» **TASK GOAL**: Scan the records for lines with the word "Tactical", and copy every such line.

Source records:
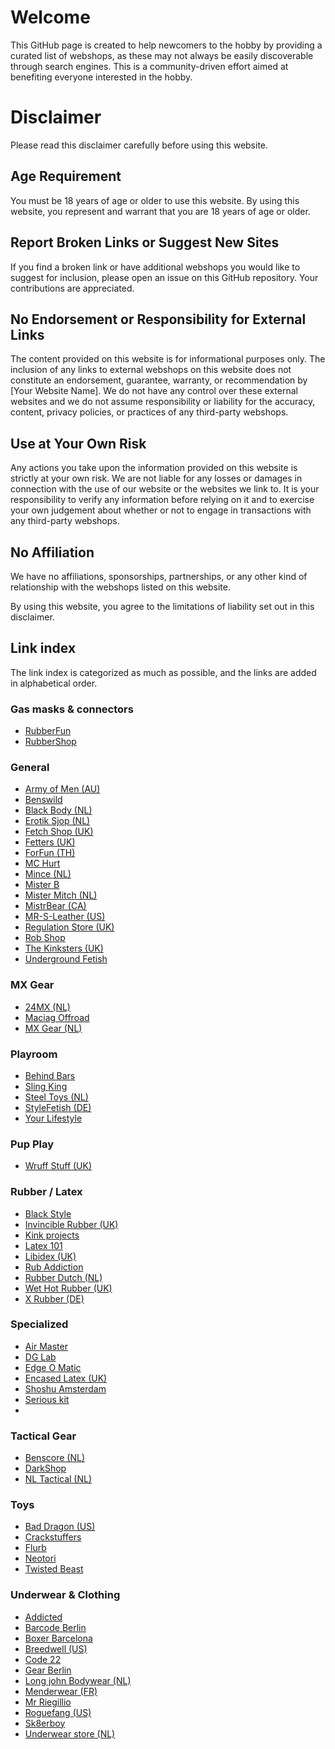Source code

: # Welcome

This GitHub page is created to help newcomers to the hobby by providing a curated list of webshops, as these may not always be easily discoverable through search engines. This is a community-driven effort aimed at benefiting everyone interested in the hobby.

# Disclaimer

Please read this disclaimer carefully before using this website.

## Age Requirement

You must be 18 years of age or older to use this website. By using this website, you represent and warrant that you are 18 years of age or older.

## Report Broken Links or Suggest New Sites

If you find a broken link or have additional webshops you would like to suggest for inclusion, please open an issue on this GitHub repository. Your contributions are appreciated.

## No Endorsement or Responsibility for External Links

The content provided on this website is for informational purposes only. The inclusion of any links to external webshops on this website does not constitute an endorsement, guarantee, warranty, or recommendation by [Your Website Name]. We do not have any control over these external websites and we do not assume responsibility or liability for the accuracy, content, privacy policies, or practices of any third-party webshops.

## Use at Your Own Risk

Any actions you take upon the information provided on this website is strictly at your own risk. We are not liable for any losses or damages in connection with the use of our website or the websites we link to. It is your responsibility to verify any information before relying on it and to exercise your own judgement about whether or not to engage in transactions with any third-party webshops.

## No Affiliation

We have no affiliations, sponsorships, partnerships, or any other kind of relationship with the webshops listed on this website.

By using this website, you agree to the limitations of liability set out in this disclaimer.

## Link index
The link index is categorized as much as possible, and the links are added in alphabetical order.

### Gas masks & connectors
- [RubberFun](https://rubberfun.nl/nl/)
- [RubberShop](https://rubbershop.net/) 

### General
- [Army of Men (AU)](https://armyofmen.com/)
- [Benswild](https://benswild.com/)
- [Black Body (NL)](https://www.blackbody.nl/)
- [Erotik Sjop (NL)](https://erotik-sjop.com/)
- [Fetch Shop (UK)](https://www.fetchshop.co.uk/)
- [Fetters (UK)](https://fetters.co.uk/)
- [ForFun (TH)](https://www.forfun.store/)
- [MC Hurt](https://www.mchurt.eu/en/)
- [Mince (NL)](https://www.mince.nl/)
- [Mister B](https://www.misterb.com/)
- [Mister Mitch (NL)](https://www.mistermitch.nl/)
- [MistrBear (CA)](https://mistrbear.com/)
- [MR-S-Leather (US)](https://www.mr-s-leather.com/)
- [Regulation Store (UK)](https://regulation.store/)
- [Rob Shop](https://www.rob.eu/)
- [The Kinksters (UK)](https://thekinksters.co.uk/)
- [Underground Fetish](https://www.underground-fetish.com/)

### MX Gear
- [24MX (NL)](https://www.24mx.nl/)
- [Maciag Offroad](https://www.maciag-offroad.com/)
- [MX Gear (NL)](https://mx-deals.nl/)

### Playroom
- [Behind Bars](https://bhndbars.com/)
- [Sling King](https://www.slingking.eu/)
- [Steel Toys (NL)](https://steeltoys.nl/)
- [StyleFetish (DE)](https://stylefetish.de/)
- [Your Lifestyle](https://www.yourlifestyle.eu/)

### Pup Play
- [Wruff Stuff (UK)](https://wruffstuff.com/)


### Rubber / Latex
- [Black Style](https://www.blackstyle.de/)
- [Invincible Rubber (UK)](https://www.invinciblerubber.com/)
- [Kink projects](https://www.kinkprojects.com/)
- [Latex 101](https://www.latex101.com/)
- [Libidex (UK)](https://libidex.com/)
- [Rub Addiction](https://www.rubaddiction.com/)
- [Rubber Dutch (NL)](https://www.rubberdutch.com/)
- [Wet Hot Rubber (UK)](https://wethot.co.uk/)
- [X Rubber (DE)](https://xrubber.de/)

### Specialized
- [Air Master](https://www.air-master.hu/)
- [DG Lab](https://dungeon-lab.com/home.php)
- [Edge O Matic](https://maustec.io/collections/edge-o-matic-base-units)
- [Encased Latex (UK)](https://encasedlatex.bigcartel.com/)
- [Shoshu Amsterdam](https://shosu.amsterdam/)
- [Serious kit](https://www.seriouskitshop.com)
- 

### Tactical Gear
- [Benscore (NL)](https://benscore.com/)
- [DarkShop](https://www.darkshop.nl/)
- [NL Tactical (NL)](https://www.nltactical.nl/en/)
 
### Toys
- [Bad Dragon (US)](https://bad-dragon.com/)
- [Crackstuffers](https://crackstuffers.com/)
- [Flurb](https://flurb.me/)
- [Neotori](https://neotori.com/)
- [Twisted Beast](https://twistedbeaststore.eu/)

### Underwear & Clothing
- [Addicted](https://addicted.es/)
- [Barcode Berlin](https://store.barcodeberlin.com/)
- [Boxer Barcelona](https://boxerbarcelona.com/)
- [Breedwell (US)](https://breedwell.com/)
- [Code 22](https://www.code22.eu/)
- [Gear Berlin](https://gearberlin.com/)
- [Long john Bodywear (NL)](https://www.longjohnbodywear.nl/)
- [Menderwear (FR)](https://www.menderwear.com/)
- [Mr Riegillio](https://mr-riegillio.com/)
- [Roguefang (US)](https://www.roguefang.com/)
- [Sk8erboy](https://www.sk8erboy.com/)
- [Underwear store (NL)](https://www.underwear-store.nl/)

» **ANSWER**:
### Tactical Gear
- [NL Tactical (NL)](https://www.nltactical.nl/en/)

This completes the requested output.